Both Hood and Tano keep some guardrails in place. Hood emphasizes the importance of drawing strong ethical lines with friends who are patients, just as he would with any patient. He is especially careful of the potential power disparity in a doctor-patient relationship and how that plays out when the patient is also a friend. “While it’s okay for a patient-friend to talk fully about moods, stresses, and relationships, a doctor should not share equally,” he says. “It’s important to have friends outside of your patient pool for that.”

Tano says the thinking on physician-patient friendships has evolved over time. “I’ve been practicing for 32 years,” he says, “and I think that with younger physicians, the relationships are probably more formal.”

Hood agrees, and points to the corporatization of medicine as one of the factors in changing attitudes about doctor-patient friendships. “Historically, so much of medical practice was personal, not corporate,” he explains. “We had longstanding practices in our communities, and we were more connected to our patients as friends.”

For some physicians, having a doctor-patient relationship with a friend can equate to better practice. This holds particularly true in cases where the doctor is a familiar hometown presence, especially if it’s a small rural town without access to myriad doctors and institutions.

But this can be a slippery slope. McLean cites lack of objectivity as a chief reason for keeping patients at (friendship’s) arm’s length. For instance, if you’re treating a close friend, you might be hesitant to ask certain probing questions. “You have a loyalty to that person through your friendship, and you’re likely not an objective listener or observer, which can cloud your medical judgment,” she says.
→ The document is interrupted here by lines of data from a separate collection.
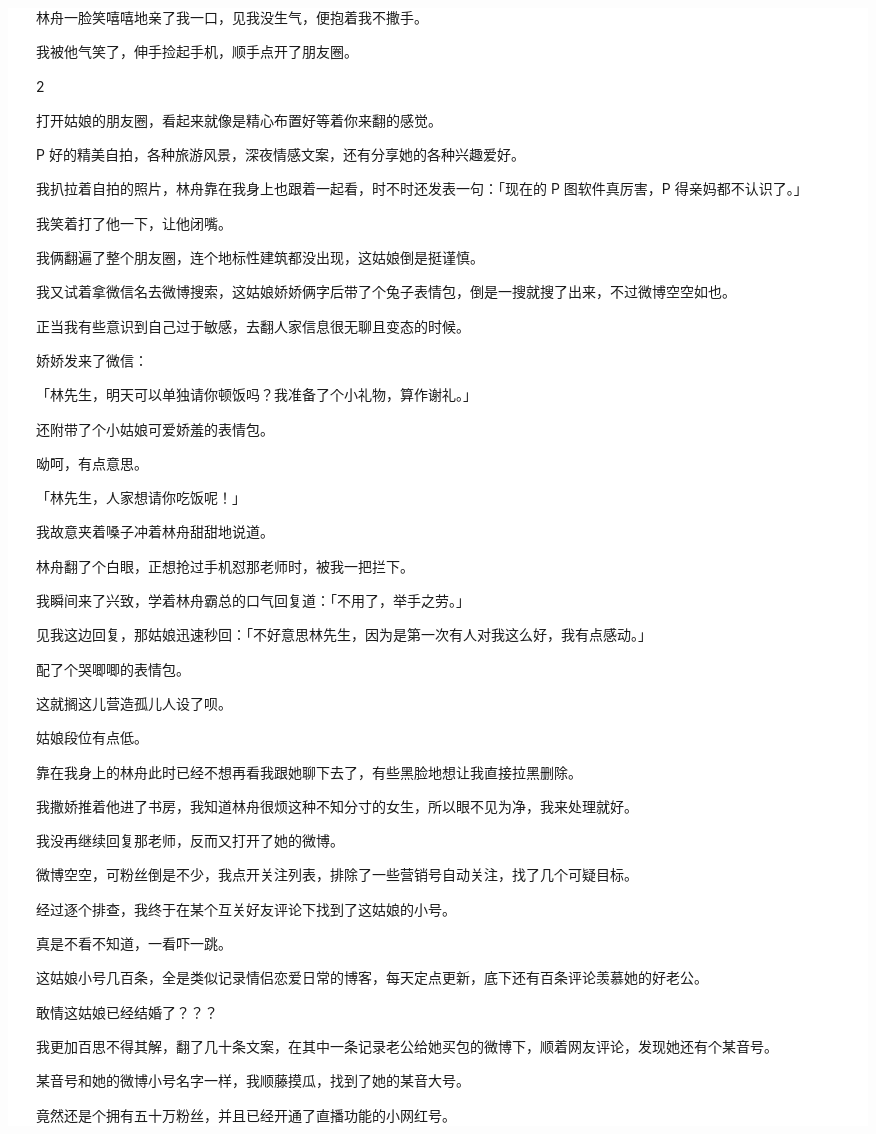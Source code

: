 &emsp;&emsp;林舟一脸笑嘻嘻地亲了我一口，见我没生气，便抱着我不撒手。  
  
&emsp;&emsp;我被他气笑了，伸手捡起手机，顺手点开了朋友圈。  
  
&emsp;&emsp;2  
  
&emsp;&emsp;打开姑娘的朋友圈，看起来就像是精心布置好等着你来翻的感觉。  
  
&emsp;&emsp;P 好的精美自拍，各种旅游风景，深夜情感文案，还有分享她的各种兴趣爱好。  
  
&emsp;&emsp;我扒拉着自拍的照片，林舟靠在我身上也跟着一起看，时不时还发表一句：「现在的 P 图软件真厉害，P 得亲妈都不认识了。」  
  
&emsp;&emsp;我笑着打了他一下，让他闭嘴。  
  
&emsp;&emsp;我俩翻遍了整个朋友圈，连个地标性建筑都没出现，这姑娘倒是挺谨慎。  
  
&emsp;&emsp;我又试着拿微信名去微博搜索，这姑娘娇娇俩字后带了个兔子表情包，倒是一搜就搜了出来，不过微博空空如也。  
  
&emsp;&emsp;正当我有些意识到自己过于敏感，去翻人家信息很无聊且变态的时候。  
  
&emsp;&emsp;娇娇发来了微信：  
  
&emsp;&emsp;「林先生，明天可以单独请你顿饭吗？我准备了个小礼物，算作谢礼。」  
  
&emsp;&emsp;还附带了个小姑娘可爱娇羞的表情包。  
  
&emsp;&emsp;呦呵，有点意思。  
  
&emsp;&emsp;「林先生，人家想请你吃饭呢！」  
  
&emsp;&emsp;我故意夹着嗓子冲着林舟甜甜地说道。  
  
&emsp;&emsp;林舟翻了个白眼，正想抢过手机怼那老师时，被我一把拦下。  
  
&emsp;&emsp;我瞬间来了兴致，学着林舟霸总的口气回复道：「不用了，举手之劳。」  
  
&emsp;&emsp;见我这边回复，那姑娘迅速秒回：「不好意思林先生，因为是第一次有人对我这么好，我有点感动。」  
  
&emsp;&emsp;配了个哭唧唧的表情包。  
  
&emsp;&emsp;这就搁这儿营造孤儿人设了呗。  
  
&emsp;&emsp;姑娘段位有点低。  
  
&emsp;&emsp;靠在我身上的林舟此时已经不想再看我跟她聊下去了，有些黑脸地想让我直接拉黑删除。  
  
&emsp;&emsp;我撒娇推着他进了书房，我知道林舟很烦这种不知分寸的女生，所以眼不见为净，我来处理就好。  
  
&emsp;&emsp;我没再继续回复那老师，反而又打开了她的微博。  
  
&emsp;&emsp;微博空空，可粉丝倒是不少，我点开关注列表，排除了一些营销号自动关注，找了几个可疑目标。  
  
&emsp;&emsp;经过逐个排查，我终于在某个互关好友评论下找到了这姑娘的小号。  
  
&emsp;&emsp;真是不看不知道，一看吓一跳。  
  
&emsp;&emsp;这姑娘小号几百条，全是类似记录情侣恋爱日常的博客，每天定点更新，底下还有百条评论羡慕她的好老公。  
  
&emsp;&emsp;敢情这姑娘已经结婚了？？？  
  
&emsp;&emsp;我更加百思不得其解，翻了几十条文案，在其中一条记录老公给她买包的微博下，顺着网友评论，发现她还有个某音号。  
  
&emsp;&emsp;某音号和她的微博小号名字一样，我顺藤摸瓜，找到了她的某音大号。  
  
&emsp;&emsp;竟然还是个拥有五十万粉丝，并且已经开通了直播功能的小网红号。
On the flip side of this equation, a patient who is a friend may shy away from sharing certain medical details. This can lead to both under- and overtreatment.

Over-familiarity with a patient can also lead to trouble in the form of assumptions about a medical condition. Hood witnessed this dynamic as a resident, years ago. “A retired physician brought a close friend into the ER and told the team his friend was suffering from sciatica,” Hood says. “It wasn’t sciatica but an aortic dissection, and by the time the ER reached the actual diagnosis, it was too late for treatment.”

The Best Way to Help a Friend-Patient

While many doctors prefer to stay away from practicing medicine on friends, there are ways your skill set can help them, all while staying on the safe side of ethics. One is helping to interpret medicalese, says McLean. “Most of us don’t talk that language,” she says. “So serve as an interpreter for your friends, helping them understand the alphabet soup they’re facing.”

Another good way to help friends is to serve as an extra set of ears. It’s a well-known trope in medicine that the minute patients receive, say, a cancer diagnosis, they stop listening. As a physician you can accompany friends to appointments, hear what their doctors have to say, then translate that to the patient after the visit.

Finally, navigating today’s complex medical system is difficult, and assisting with that can serve as another useful way to help friends. “It’s scary and confusing, and if you have a doctor friend who can advocate for you, the outcome may be better,” says McLean.

This is still an area where caution is best, however — something the early days of the pandemic drove home when doctors sometimes helped friends get preferential treatment. Using your ties to move friends ahead of other patients is never acceptable. All patients deserve equal access to treatment.

In McLean’s view, “To my mind, we can fail to recognize our own biases, limitations, and lack of objectivity when it comes to treating friends. That’s how guidelines can help us.”